I batteri con mutazioni di resistenza agli antibiotici possono quindi sostenere un’infezione in presenza di cipro. Questo studio è il primo a dimostrare che nelle infezioni animali trattate con cipro, i batteri attivano un noto processo mutazionale genetico indotto dallo stress. La resistenza alla cipro si verifica principalmente dai batteri che sviluppano nuove mutazioni, sia clinicamente che in laboratorio, piuttosto che acquisendo geni che conferiscono resistenza agli antibiotici da altri batteri.

Cercando di prevenire lo sviluppo della resistenza agli antibiotici, i ricercatori hanno esaminato 1.120 farmaci approvati per uso umano per la loro capacità di ridurre la principale risposta allo stress batterico, che hanno dimostrato contrastare l’emergere di mutazioni di resistenza. Inoltre, e controintuitivamente, volevano farmaci “invisibili” che non rallentassero la proliferazione batterica, conferendo un vantaggio di crescita a qualsiasi mutante batterico che resistesse al farmaco stesso che rallenta la mutazione. Cioè, farmaci che non sono antibiotici stessi.

“Abbiamo scoperto che DEQ soddisfaceva entrambi i requisiti.

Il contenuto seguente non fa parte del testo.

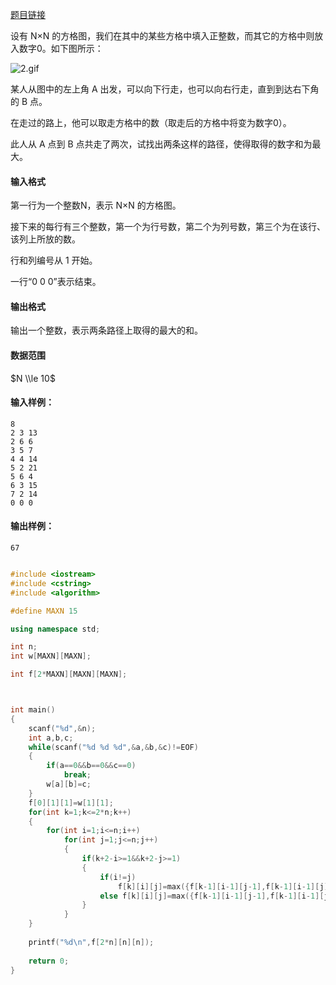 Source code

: 

[题目链接](https://www.acwing.com/problem/content/description/1029/)

设有 N×N 的方格图，我们在其中的某些方格中填入正整数，而其它的方格中则放入数字0。如下图所示：

![2.gif](https://cdn.acwing.com/media/article/image/2019/09/12/19_764ece6ed5-2.gif)

某人从图中的左上角 A 出发，可以向下行走，也可以向右行走，直到到达右下角的 B 点。

在走过的路上，他可以取走方格中的数（取走后的方格中将变为数字0）。

此人从 A 点到 B 点共走了两次，试找出两条这样的路径，使得取得的数字和为最大。

#### 输入格式

第一行为一个整数N，表示 N×N 的方格图。

接下来的每行有三个整数，第一个为行号数，第二个为列号数，第三个为在该行、该列上所放的数。

行和列编号从 $1$ 开始。

一行“0 0 0”表示结束。

#### 输出格式

输出一个整数，表示两条路径上取得的最大的和。

#### 数据范围

$N \\le 10$

#### 输入样例：

    8
    2 3 13
    2 6 6
    3 5 7
    4 4 14
    5 2 21
    5 6 4
    6 3 15
    7 2 14
    0 0 0
    

#### 输出样例：

    67
    

```cpp

#include <iostream>
#include <cstring>
#include <algorithm>

#define MAXN 15

using namespace std;

int n;
int w[MAXN][MAXN];

int f[2*MAXN][MAXN][MAXN];



int main()
{
    scanf("%d",&n);
    int a,b,c;
    while(scanf("%d %d %d",&a,&b,&c)!=EOF)
    {
        if(a==0&&b==0&&c==0)
            break;
        w[a][b]=c;
    }
    f[0][1][1]=w[1][1];
    for(int k=1;k<=2*n;k++)
    {
        for(int i=1;i<=n;i++)
            for(int j=1;j<=n;j++)
            {
                if(k+2-i>=1&&k+2-j>=1)
                {
                    if(i!=j)
                        f[k][i][j]=max({f[k-1][i-1][j-1],f[k-1][i-1][j],f[k-1][i][j-1],f[k-1][i][j]})+w[i][k+2-i]+w[j][k+2-j];
                    else f[k][i][j]=max({f[k-1][i-1][j-1],f[k-1][i-1][j],f[k-1][i][j-1],f[k-1][i][j]})+w[i][k+2-i];
                }
            }
    }
    
    printf("%d\n",f[2*n][n][n]);
    
    return 0;
}

```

Dato insieme a cipro, DEQ ha ridotto lo sviluppo di mutazioni che conferiscono resistenza agli antibiotici, sia nelle colture di laboratorio che in modelli animali di infezione, e i batteri non hanno sviluppato resistenza a DEQ”, ha affermato il primo autore Yin Zhai, un associato post-dottorato nel laboratorio Rosenberg. “Inoltre, abbiamo ottenuto questo effetto di rallentamento della mutazione a basse concentrazioni di DEQ, il che è promettente per i pazienti. Sono necessari futuri studi clinici per valutare la capacità del DEQ di rallentare la resistenza batterica agli antibiotici nei pazienti”.

Altri contributori a questo lavoro includono John P. Pribis, Sean W. Dooling, Libertad Garcia-Villada, PJ Minnick, Jun Xia, Jingjing Liu, Qian Mei, Devon M. Fitzgerald, Christophe Herman, PJ Hastings e Mauro Costa-Mattioli. Gli autori sono affiliati a una o più delle seguenti istituzioni: Baylor College of Medicine, Dan L Duncan Comprehensive Cancer Center e Rice University.

Questo lavoro è stato sostenuto dai NIH Director Pioneer Awards DP1-AI52073 e DP1-AG072751, e NIH concede R35-GM122598 e R01-CA250905, P30-AI036211, P30-CA125123 e S10-RR024574, il Dan L Duncan Comprehensive Cancer Center e il John Consorzio per la genomica chimica della costa del Golfo di S. Dunn. Ulteriore supporto è stato fornito dai premi LB595 e LB692 e NIH/NIEHS R00ES033259 dello Stato del Nebraska.